**Your assignment**
Read through the entries below and return each line with the word "Visualización".

**Information**

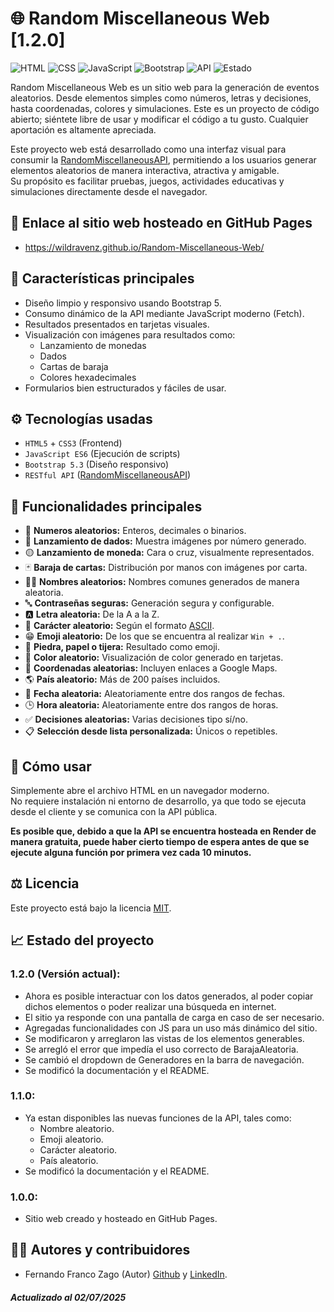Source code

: # 🌐 Random Miscellaneous Web [1.2.0]

![HTML](https://img.shields.io/badge/HTML-5-orange?logo=html5&logoColor=white)
![CSS](https://img.shields.io/badge/CSS-3-blue?logo=css3&logoColor=white)
![JavaScript](https://img.shields.io/badge/JavaScript-ES6-yellow?logo=javascript)
![Bootstrap](https://img.shields.io/badge/Bootstrap-5.3.3-purple?logo=bootstrap)
![API](https://img.shields.io/badge/API-RESTful-brightgreen)
![Estado](https://img.shields.io/badge/GitHubPages-Live-success)

Random Miscellaneous Web es un sitio web para la generación de eventos aleatorios. Desde elementos simples como números, letras y decisiones, hasta coordenadas, colores y simulaciones. Este es un proyecto de código abierto; siéntete libre de usar y modificar el código a tu gusto. Cualquier aportación es altamente apreciada.

Este proyecto web está desarrollado como una interfaz visual para consumir la [RandomMiscellaneousAPI](https://randommiscellanousapi.onrender.com/apidocs/), permitiendo a los usuarios generar elementos aleatorios de manera interactiva, atractiva y amigable.  
Su propósito es facilitar pruebas, juegos, actividades educativas y simulaciones directamente desde el navegador.

## 🔗 Enlace al sitio web hosteado en GitHub Pages

- https://wildravenz.github.io/Random-Miscellaneous-Web/

## 🎯 Características principales

- Diseño limpio y responsivo usando Bootstrap 5.
- Consumo dinámico de la API mediante JavaScript moderno (Fetch).
- Resultados presentados en tarjetas visuales.
- Visualización con imágenes para resultados como:
  - Lanzamiento de monedas
  - Dados
  - Cartas de baraja
  - Colores hexadecimales
- Formularios bien estructurados y fáciles de usar.

## ⚙️ Tecnologías usadas

- `HTML5` + `CSS3` (Frontend)
- `JavaScript ES6` (Ejecución de scripts)
- `Bootstrap 5.3` (Diseño responsivo)
- `RESTful API` ([RandomMiscellaneousAPI](https://github.com/WildRavenZ/RandomMiscellanousAPI))

## 📸 Funcionalidades principales
- 🔢 **Numeros aleatorios:** Enteros, decimales o binarios.
- 🎲 **Lanzamiento de dados:** Muestra imágenes por número generado.
- 🟡 **Lanzamiento de moneda:** Cara o cruz, visualmente representados.
- 🃏 **Baraja de cartas:** Distribución por manos con imágenes por carta.
- 👨‍👦 **Nombres aleatorios:** Nombres comunes generados de manera aleatoria.
- 🔤 **Contraseñas seguras:** Generación segura y configurable.
- 🅰 **Letra aleatoria:** De la A a la Z.
- 🔣 **Carácter aleatorio:** Según el formato [ASCII](https://elcodigoascii.com.ar/).
- 😁 **Emoji aleatorio:** De los que se encuentra al realizar `Win + .`.
- 🧠 **Piedra, papel o tijera:** Resultado como emoji.
- 🎨 **Color aleatorio:** Visualización de color generado en tarjetas.
- 📍 **Coordenadas aleatorias:** Incluyen enlaces a Google Maps.
- 🌎 **País aleatorio:** Más de 200 países incluidos.
- 📆 **Fecha aleatoria:** Aleatoriamente entre dos rangos de fechas.
- 🕒 **Hora aleatoria:** Aleatoriamente entre dos rangos de horas.
- ✅ **Decisiones aleatorias:** Varias decisiones tipo sí/no.
- 📋 **Selección desde lista personalizada:** Únicos o repetibles.

## 🚀 Cómo usar

Simplemente abre el archivo HTML en un navegador moderno.  
No requiere instalación ni entorno de desarrollo, ya que todo se ejecuta desde el cliente y se comunica con la API pública.

**Es posible que, debido a que la API se encuentra hosteada en Render de manera gratuita, puede haber cierto tiempo de espera antes de que se ejecute alguna función por primera vez cada 10 minutos.**

## ⚖ Licencia
Este proyecto está bajo la licencia [MIT](LICENSE).

## 📈 Estado del proyecto
### 1.2.0 (Versión actual):
- Ahora es posible interactuar con los datos generados, al poder copiar dichos elementos o poder realizar una búsqueda en internet.
- El sitio ya responde con una pantalla de carga en caso de ser necesario.
- Agregadas funcionalidades con JS para un uso más dinámico del sitio.
- Se modificaron y arreglaron las vistas de los elementos generables.
- Se arregló el error que impedía el uso correcto de BarajaAleatoria.
- Se cambió el dropdown de Generadores en la barra de navegación.
- Se modificó la documentación y el README.

### 1.1.0:
- Ya estan disponibles las nuevas funciones de la API, tales como:
    - Nombre aleatorio.
    - Emoji aleatorio.
    - Carácter aleatorio.
    - País aleatorio.
- Se modificó la documentación y el README.
### 1.0.0:
- Sitio web creado y hosteado en GitHub Pages.

## 🙋‍♂️ Autores y contribuidores
- Fernando Franco Zago (Autor) [Github](https://github.com/WildRavenZ) y [LinkedIn](https://www.linkedin.com/in/fernando-franco-zago-066840313/).

#### *Actualizado al 02/07/2025*
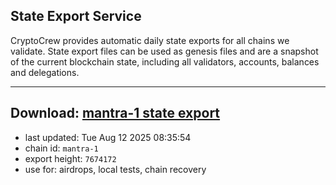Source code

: ## State Export Service
CryptoCrew provides automatic daily state exports for all chains we validate. State export files can be used as genesis files and are a snapshot of the current blockchain state, including all validators, accounts, balances and delegations.

---
**Download: [mantra-1 state export](https://dl-eu2.ccvalidators.com/SERVICE/mantrachain/mantra-1_export_7674172.json)**
---

- last updated: Tue Aug 12 2025 08:35:54
- chain id: `mantra-1`
- export height: `7674172`
- use for: airdrops, local tests, chain recovery
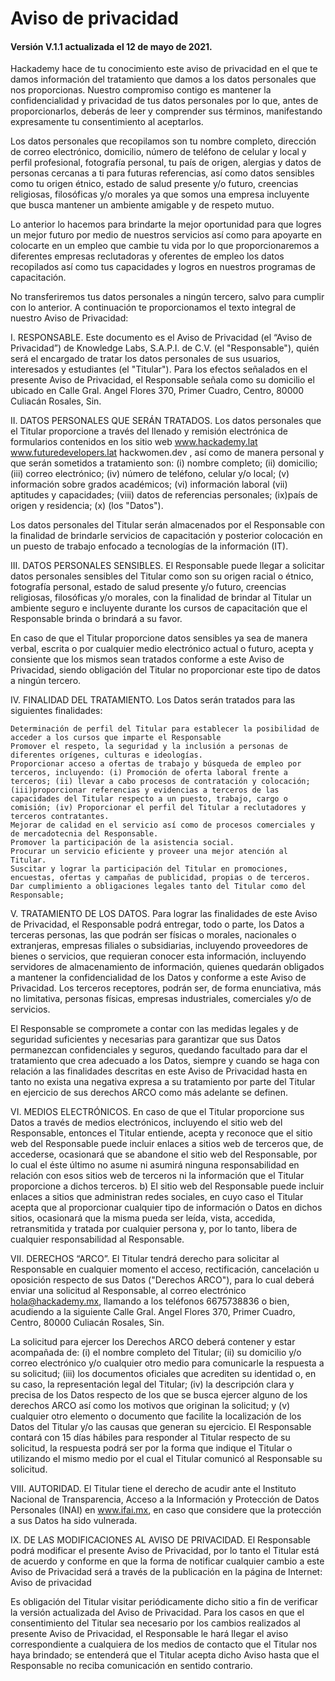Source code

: # Aviso de privacidad
#### Versión V.1.1 actualizada el 12 de mayo de 2021.



Hackademy hace de tu conocimiento este aviso de privacidad en el que te damos información del tratamiento que damos a los datos personales que nos proporcionas. Nuestro compromiso contigo es mantener la confidencialidad y privacidad de tus datos personales por lo que, antes de proporcionarlos, deberás de leer y comprender sus términos, manifestando expresamente tu consentimiento al aceptarlos.

Los datos personales que recopilamos son tu nombre completo, dirección de correo electrónico, domicilio, número de teléfono de celular y local y perfil profesional, fotografía personal, tu país de origen, alergias y datos de personas cercanas a ti para futuras referencias, así como datos sensibles como tu origen étnico, estado de salud presente y/o futuro, creencias religiosas, filosóficas y/o morales ya que somos una empresa incluyente que busca mantener un ambiente amigable y de respeto mutuo.

Lo anterior lo hacemos para brindarte la mejor oportunidad para que logres un mejor futuro por medio de nuestros servicios así como para apoyarte en colocarte en un empleo que cambie tu vida por lo que proporcionaremos a diferentes empresas reclutadoras y oferentes de empleo los datos recopilados así como tus capacidades y logros en nuestros programas de capacitación.

No transferiremos tus datos personales a ningún tercero, salvo para cumplir con lo anterior.
A continuación te proporcionamos el texto integral de nuestro Aviso de Privacidad:

I. RESPONSABLE. Este documento es el Aviso de Privacidad (el “Aviso de Privacidad”) de Knowledge Labs, S.A.P.I. de C.V. (el "Responsable"), quién será el encargado de tratar los datos personales de sus usuarios, interesados y estudiantes (el "Titular"). Para los efectos señalados en el presente Aviso de Privacidad, el Responsable señala como su domicilio el ubicado en Calle Gral. Angel Flores 370, Primer Cuadro, Centro, 80000 Culiacán Rosales, Sin.

II. DATOS PERSONALES QUE SERÁN TRATADOS. Los datos personales que el Titular proporcione a través del llenado y remisión electrónica de formularios contenidos en los sitio web www.hackademy.lat www.futuredevelopers.lat hackwomen.dev , así como de manera personal y que serán sometidos a tratamiento son: (i) nombre completo; (ii) domicilio; (iii) correo electrónico; (iv) número de teléfono, celular y/o local; (v) información sobre grados académicos; (vi) información laboral (vii) aptitudes y capacidades; (viii) datos de referencias personales; (ix)país de origen y residencia; (x) (los "Datos").

Los datos personales del Titular serán almacenados por el Responsable con la finalidad de brindarle servicios de capacitación y posterior colocación en un puesto de trabajo enfocado a tecnologías de la información (IT).

III. DATOS PERSONALES SENSIBLES. El Responsable puede llegar a solicitar datos personales sensibles del Titular como son su origen racial o étnico, fotografía personal, estado de salud presente y/o futuro, creencias religiosas, filosóficas y/o morales, con la finalidad de brindar al Titular un ambiente seguro e incluyente durante los cursos de capacitación que el Responsable brinda o brindará a su favor.

En caso de que el Titular proporcione datos sensibles ya sea de manera verbal, escrita o por cualquier medio electrónico actual o futuro, acepta y consiente que los mismos sean tratados conforme a este Aviso de Privacidad, siendo obligación del Titular no proporcionar este tipo de datos a ningún tercero.

IV. FINALIDAD DEL TRATAMIENTO. Los Datos serán tratados para las siguientes finalidades:

    Determinación de perfil del Titular para establecer la posibilidad de acceder a los cursos que imparte el Responsable
    Promover el respeto, la seguridad y la inclusión a personas de diferentes orígenes, culturas e ideologías.
    Proporcionar acceso a ofertas de trabajo y búsqueda de empleo por terceros, incluyendo: (i) Promoción de oferta laboral frente a terceros; (ii) llevar a cabo procesos de contratación y colocación; (iii)proporcionar referencias y evidencias a terceros de las capacidades del Titular respecto a un puesto, trabajo, cargo o comisión; (iv) Proporcionar el perfil del Titular a reclutadores y terceros contratantes.
    Mejorar de calidad en el servicio así como de procesos comerciales y de mercadotecnia del Responsable.
    Promover la participación de la asistencia social.
    Procurar un servicio eficiente y proveer una mejor atención al Titular.
    Suscitar y lograr la participación del Titular en promociones, encuestas, ofertas y campañas de publicidad, propias o de terceros.
    Dar cumplimiento a obligaciones legales tanto del Titular como del Responsable;

V. TRATAMIENTO DE LOS DATOS. Para lograr las finalidades de este Aviso de Privacidad, el Responsable podrá entregar, todo o parte, los Datos a terceras personas, las que podrán ser físicas o morales, nacionales o extranjeras, empresas filiales o subsidiarias, incluyendo proveedores de bienes o servicios, que requieran conocer esta información, incluyendo servidores de almacenamiento de información, quienes quedarán obligados a mantener la confidencialidad de los Datos y conforme a este Aviso de Privacidad. Los terceros receptores, podrán ser, de forma enunciativa, más no limitativa, personas físicas, empresas industriales, comerciales y/o de servicios.

El Responsable se compromete a contar con las medidas legales y de seguridad suficientes y necesarias para garantizar que sus Datos permanezcan confidenciales y seguros, quedando facultado para dar el tratamiento que crea adecuado a los Datos, siempre y cuando se haga con relación a las finalidades descritas en este Aviso de Privacidad hasta en tanto no exista una negativa expresa a su tratamiento por parte del Titular en ejercicio de sus derechos ARCO como más adelante se definen.

VI. MEDIOS ELECTRÓNICOS. En caso de que el Titular proporcione sus Datos a través de medios electrónicos, incluyendo el sitio web del Responsable, entonces el Titular entiende, acepta y reconoce que el sitio web del Responsable puede incluir enlaces a sitios web de terceros que, de accederse, ocasionará que se abandone el sitio web del Responsable, por lo cual el éste último no asume ni asumirá ninguna responsabilidad en relación con esos sitios web de terceros ni la información que el Titular proporcione a dichos terceros. b) El sitio web del Responsable puede incluir enlaces a sitios que administran redes sociales, en cuyo caso el Titular acepta que al proporcionar cualquier tipo de información o Datos en dichos sitios, ocasionará que la misma pueda ser leída, vista, accedida, retransmitida y tratada por cualquier persona y, por lo tanto, libera de cualquier responsabilidad al Responsable.

VII. DERECHOS “ARCO”. El Titular tendrá derecho para solicitar al Responsable en cualquier momento el acceso, rectificación, cancelación u oposición respecto de sus Datos ("Derechos ARCO"), para lo cual deberá enviar una solicitud al Responsable, al correo electrónico hola@hackademy.mx, llamando a los teléfonos 6675738836 o bien, acudiendo a la siguiente Calle Gral. Angel Flores 370, Primer Cuadro, Centro, 80000 Culiacán Rosales, Sin.

La solicitud para ejercer los Derechos ARCO deberá contener y estar acompañada de: (i) el nombre completo del Titular; (ii) su domicilio y/o correo electrónico y/o cualquier otro medio para comunicarle la respuesta a su solicitud; (iii) los documentos oficiales que acrediten su identidad o, en su caso, la representación legal del Titular; (iv) la descripción clara y precisa de los Datos respecto de los que se busca ejercer alguno de los derechos ARCO así como los motivos que originan la solicitud; y (v) cualquier otro elemento o documento que facilite la localización de los Datos del Titular y/o las causas que generan su ejercicio. El Responsable contará con 15 días hábiles para responder al Titular respecto de su solicitud, la respuesta podrá ser por la forma que indique el Titular o utilizando el mismo medio por el cual el Titular comunicó al Responsable su solicitud.

VIII. AUTORIDAD. El Titular tiene el derecho de acudir ante el Instituto Nacional de Transparencia, Acceso a la Información y Protección de Datos Personales (INAI) en www.ifai.mx, en caso que considere que la protección a sus Datos ha sido vulnerada.

IX. DE LAS MODIFICACIONES AL AVISO DE PRIVACIDAD. El Responsable podrá modificar el presente Aviso de Privacidad, por lo tanto el Titular está de acuerdo y conforme en que la forma de notificar cualquier cambio a este Aviso de Privacidad será a través de la publicación en la página de Internet: Aviso de privacidad

Es obligación del Titular visitar periódicamente dicho sitio a fin de verificar la versión actualizada del Aviso de Privacidad. Para los casos en que el consentimiento del Titular sea necesario por los cambios realizados al presente Aviso de Privacidad, el Responsable le hará llegar el aviso correspondiente a cualquiera de los medios de contacto que el Titular nos haya brindado; se entenderá que el Titular acepta dicho Aviso hasta que el Responsable no reciba comunicación en sentido contrario.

**Response to the exercise**
- Visualización con imágenes para resultados como:
- 🎨 **Color aleatorio:** Visualización de color generado en tarjetas.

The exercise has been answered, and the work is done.